Exercise directions: Transcribe the records that follow in their entirety, omitting any pictures.

[Dataset content — start]

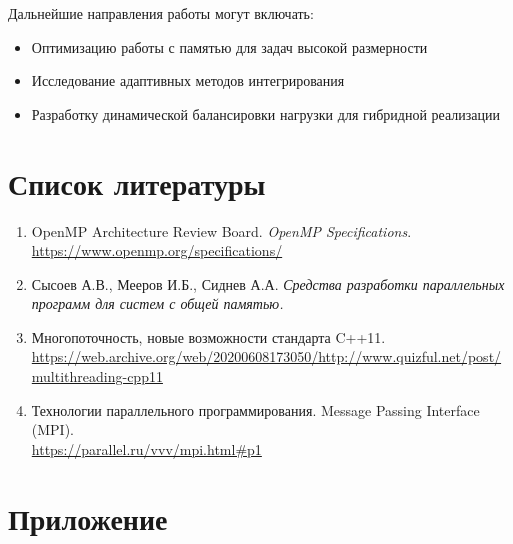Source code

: \documentclass[14pt,a4paper]{extarticle}
\begin{document}
Дальнейшие направления работы могут включать:
\begin{itemize}
    \item Оптимизацию работы с памятью для задач высокой размерности
    \item Исследование адаптивных методов интегрирования
    \item Разработку динамической балансировки нагрузки для гибридной реализации
\end{itemize}
\newpage

\section{Список литературы}

\begin{enumerate}
    \item OpenMP Architecture Review Board. \textit{OpenMP Specifications}. \url{https://www.openmp.org/specifications/}
    
    \item Сысоев А.В., Мееров И.Б., Сиднев А.А. \textit{Средства разработки параллельных программ для систем с общей памятью.}
    
    \item Многопоточность, новые возможности стандарта C++11. \\ 
    \url{https://web.archive.org/web/20200608173050/http://www.quizful.net/post/multithreading-cpp11}
    
    \item Технологии параллельного программирования. Message Passing Interface (MPI). \\ 
    \url{https://parallel.ru/vvv/mpi.html#p1}
\end{enumerate}
\newpage

\section{Приложение}
\end{document}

[Dataset content — finish]

Solution below:
Source code

: \documentclass[14pt,a4paper]{extarticle}
\begin{document}
Дальнейшие направления работы могут включать:
\begin{itemize}
    \item Оптимизацию работы с памятью для задач высокой размерности
    \item Исследование адаптивных методов интегрирования
    \item Разработку динамической балансировки нагрузки для гибридной реализации
\end{itemize}
\newpage

\section{Список литературы}

\begin{enumerate}
    \item OpenMP Architecture Review Board. \textit{OpenMP Specifications}. \url{https://www.openmp.org/specifications/}
    
    \item Сысоев А.В., Мееров И.Б., Сиднев А.А. \textit{Средства разработки параллельных программ для систем с общей памятью.}
    
    \item Многопоточность, новые возможности стандарта C++11. \\ 
    \url{https://web.archive.org/web/20200608173050/http://www.quizful.net/post/multithreading-cpp11}
    
    \item Технологии параллельного программирования. Message Passing Interface (MPI). \\ 
    \url{https://parallel.ru/vvv/mpi.html#p1}
\end{enumerate}
\newpage

\section{Приложение}
\end{document}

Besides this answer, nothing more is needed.